# Another love it or hate it



## Tim (Jan 6, 2003)




----------



## deano (Jan 26, 2003)

How f*ucking cool does that look :smokin: :smokin: :smokin: :smokin: 

Well done my man


----------



## SteveN (Aug 6, 2002)

Love it :smokin: 

What is it tho? SRS? A Computer game? (im guessing so as im sure Namco used to, or still do, make arcade games)


----------



## SteveN (Aug 6, 2002)

Ok, i didnt see the web addy on the back, its a game, lol http://www.srsgame.com/


----------



## Demon Dave (Sep 15, 2002)

I like it


----------



## weka (Jul 3, 2001)

Looks pretty cool!


----------



## Tim (Jan 6, 2003)

Well that's 5-0 then, I'm pleased with it.
SRS is a new game due out soon from all good outlets.


----------



## DODGY (Oct 28, 2001)

*yep i like too*

But you will have to keep it clean tho.  

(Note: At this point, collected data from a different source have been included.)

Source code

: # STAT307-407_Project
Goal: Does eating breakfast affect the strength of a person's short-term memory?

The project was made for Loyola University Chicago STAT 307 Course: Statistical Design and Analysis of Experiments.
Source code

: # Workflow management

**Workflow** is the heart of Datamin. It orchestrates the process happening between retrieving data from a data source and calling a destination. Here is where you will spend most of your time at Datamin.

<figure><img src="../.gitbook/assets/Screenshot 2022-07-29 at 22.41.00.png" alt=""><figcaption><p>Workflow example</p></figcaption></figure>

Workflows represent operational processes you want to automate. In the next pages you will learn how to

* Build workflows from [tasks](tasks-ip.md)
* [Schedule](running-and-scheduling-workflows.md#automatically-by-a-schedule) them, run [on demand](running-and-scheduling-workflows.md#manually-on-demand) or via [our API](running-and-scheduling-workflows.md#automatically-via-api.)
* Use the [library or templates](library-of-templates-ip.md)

Have you got the car sorted now, engine wise.

Graham


----------



## Perra (Jan 6, 2002)

Hmm, I´m not really sure if I like it or not. 

But I have a question though: Where have you bought the rear wing? I´ve searched the forum since I know I´ve read it before but I couldn´t find it.  

/P


----------



## deano (Jan 26, 2003)

Tim , how did the whole advertising on your car bit come about


----------



## Tim (Jan 6, 2003)

Perra
I realise you'd like it more if it was Bayside Blue   
Not sure regarding the wing, I swapped it over from Guys car.
IanH has just got one identical, he may be able to help.


----------



## nigel f (Sep 11, 2002)

It does look cool, 

Glad you go time to take some photos

Nigel


----------



## Tim (Jan 6, 2003)

deano said:


> Tim , how did the whole advertising on your car bit come about


Sammy's car was used as a model for the R34 in the game and they used mine for the Nur details which is also in the game.


----------



## MattPayne (Apr 11, 2002)

I liked the dirty green  a little more subtle


----------



## Pikey (Feb 19, 2004)

Like it :smokin:


----------



## redhead (Nov 5, 2003)

total respect how much they pay you for your good work ?


----------



## Big Mark (Nov 27, 2002)

I'm normally a definite 'Hate it' when it comes to stickers on a Skyline, but that's really rather cool  :smokin:


----------



## Tim (Jan 6, 2003)

Big Mark said:


> I'm normally a definite 'Hate it' when it comes to stickers on a Skyline, but that's really rather cool  :smokin:


That's exactly what I thought. When it was first suggested I thought no chance but after seeing the c.g. mock-up it looked quite good. They're obviously all easilly removeable anyway.


----------



## Caoboth (Jul 25, 2003)

Tim i love your car to bits and would have it in a pinch, but..... i dont like the stickers bud  sorry im not a big fan of them and i think there a bit OTT.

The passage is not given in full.